Cofounder Petar Zaharinov, an architect, had previously used transformable structures in architecture and furniture. While experimenting with kirigami, a variation of origami, he discovered a new method of folding that could create a strong but collapsible cylinder. “What makes the structures so stable in an unfolded state is the geometrical pattern,” he says. The design also makes it possible to make the collapsed form even smaller than some other transformable containers. Working with Popova, he started to explore how it could be used for a bottle.

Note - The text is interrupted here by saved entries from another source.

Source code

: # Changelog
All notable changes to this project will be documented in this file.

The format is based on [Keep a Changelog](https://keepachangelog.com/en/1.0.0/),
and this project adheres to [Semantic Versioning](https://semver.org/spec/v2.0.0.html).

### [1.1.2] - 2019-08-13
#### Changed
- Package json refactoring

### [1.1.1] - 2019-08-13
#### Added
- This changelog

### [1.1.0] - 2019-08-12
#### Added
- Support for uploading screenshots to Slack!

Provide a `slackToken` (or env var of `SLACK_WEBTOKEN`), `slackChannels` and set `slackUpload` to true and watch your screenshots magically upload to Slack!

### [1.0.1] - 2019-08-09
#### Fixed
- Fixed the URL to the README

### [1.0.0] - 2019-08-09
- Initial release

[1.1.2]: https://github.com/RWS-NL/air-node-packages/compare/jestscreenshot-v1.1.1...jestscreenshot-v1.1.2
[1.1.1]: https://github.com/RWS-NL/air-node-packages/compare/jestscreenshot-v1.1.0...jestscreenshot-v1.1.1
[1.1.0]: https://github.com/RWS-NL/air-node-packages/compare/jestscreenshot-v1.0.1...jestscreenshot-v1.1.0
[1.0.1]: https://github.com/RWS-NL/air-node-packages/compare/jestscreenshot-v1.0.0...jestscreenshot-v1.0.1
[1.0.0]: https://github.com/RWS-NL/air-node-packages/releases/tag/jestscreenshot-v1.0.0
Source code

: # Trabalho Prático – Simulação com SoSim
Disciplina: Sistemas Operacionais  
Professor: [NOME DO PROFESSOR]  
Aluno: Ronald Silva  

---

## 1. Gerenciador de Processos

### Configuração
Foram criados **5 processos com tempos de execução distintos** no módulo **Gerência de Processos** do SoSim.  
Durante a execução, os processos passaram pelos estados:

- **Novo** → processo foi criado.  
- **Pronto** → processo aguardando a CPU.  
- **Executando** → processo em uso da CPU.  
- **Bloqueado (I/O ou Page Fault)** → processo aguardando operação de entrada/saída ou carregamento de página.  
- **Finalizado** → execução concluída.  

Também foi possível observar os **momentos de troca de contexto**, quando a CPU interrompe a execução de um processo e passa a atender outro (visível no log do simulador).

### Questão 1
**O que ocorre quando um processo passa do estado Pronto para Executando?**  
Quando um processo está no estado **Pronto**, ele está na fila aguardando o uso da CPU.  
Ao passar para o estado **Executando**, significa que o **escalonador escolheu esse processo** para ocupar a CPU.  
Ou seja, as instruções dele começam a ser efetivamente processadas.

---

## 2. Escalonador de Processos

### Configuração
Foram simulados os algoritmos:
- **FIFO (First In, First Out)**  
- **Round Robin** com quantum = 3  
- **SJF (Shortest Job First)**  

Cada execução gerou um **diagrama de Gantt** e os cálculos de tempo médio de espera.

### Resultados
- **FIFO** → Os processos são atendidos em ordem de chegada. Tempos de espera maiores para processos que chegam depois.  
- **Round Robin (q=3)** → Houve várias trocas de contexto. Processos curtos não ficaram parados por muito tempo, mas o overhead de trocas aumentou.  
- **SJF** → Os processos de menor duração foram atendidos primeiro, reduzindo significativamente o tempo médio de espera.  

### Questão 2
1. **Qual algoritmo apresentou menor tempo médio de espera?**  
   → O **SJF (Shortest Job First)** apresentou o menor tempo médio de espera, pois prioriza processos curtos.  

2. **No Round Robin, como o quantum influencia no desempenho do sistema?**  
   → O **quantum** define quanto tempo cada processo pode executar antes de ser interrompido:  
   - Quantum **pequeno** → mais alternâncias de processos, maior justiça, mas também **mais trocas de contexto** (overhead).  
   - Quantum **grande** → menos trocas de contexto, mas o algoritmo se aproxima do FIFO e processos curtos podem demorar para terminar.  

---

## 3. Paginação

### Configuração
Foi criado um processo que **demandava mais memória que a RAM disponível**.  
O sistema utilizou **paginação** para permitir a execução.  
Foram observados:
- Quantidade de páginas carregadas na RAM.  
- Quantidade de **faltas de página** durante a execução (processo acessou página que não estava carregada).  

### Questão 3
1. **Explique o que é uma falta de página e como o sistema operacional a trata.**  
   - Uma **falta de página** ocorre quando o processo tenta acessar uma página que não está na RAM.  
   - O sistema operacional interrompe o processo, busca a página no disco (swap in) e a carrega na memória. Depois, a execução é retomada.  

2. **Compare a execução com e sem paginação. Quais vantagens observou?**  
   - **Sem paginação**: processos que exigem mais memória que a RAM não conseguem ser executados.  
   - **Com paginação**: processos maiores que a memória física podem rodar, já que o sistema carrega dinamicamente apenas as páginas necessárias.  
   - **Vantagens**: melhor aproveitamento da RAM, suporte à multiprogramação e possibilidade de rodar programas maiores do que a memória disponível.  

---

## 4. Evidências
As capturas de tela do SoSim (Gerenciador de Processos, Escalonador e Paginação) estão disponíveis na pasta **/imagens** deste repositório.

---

Made from a food-safe, BPA-free material called Arnitel Eco (which is made in part from plants), the bottle can be used repeatedly for at least five years and can then be recycled in a closed loop. The startup recognizes that the design alone can’t solve the plastic bottle problem—water fountains and refill stations have to be as ubiquitous as plastic water bottles, and consumers have to know that local tap water is safe to drink. Now, refill infrastructure also has to take COVID-19 into account. “Providing refill facilities in-store for customers to fill up their bottles is gaining traction because retailers want to demonstrate their environmental commitments, but now, with the world entering into this ‘new normal,’ stores need to consider a number of other things in order to provide such services safely,” Popova says.
Similar foldable containers could also be used in refill systems like Loop, a service that sells everyday products like shampoo in packaging that it later takes back, cleans, and reuses. Right now, sending back packaging generates about half of the service’s emissions. Collapsible packaging would take less space and weigh less when it’s shipped, helping to shrink that footprint. Origami-style packaging can also be designed to be squeezable, making it easier to use with some products.
The foldable design could help accelerate the mass adoption of reusable packaging, which signs show is already underway. Brands are feeling increasing pressure to deal with the problem of single-use packaging waste. Large corporations, like Nestle, are beginning to test in-store refill systems and participate in programs like Loop. As China stopped accepting low-value plastics, communities around the rest of the world are looking for solutions for broken recycling systems. An increasing number of consumers don’t want to buy products in single-use packaging if they can avoid it. “Creating even more awareness about the consequences of single-use among the general public and strengthening regulations would force brands and retailers to move faster and introduce new reuse-refill shopping models,” Popova says.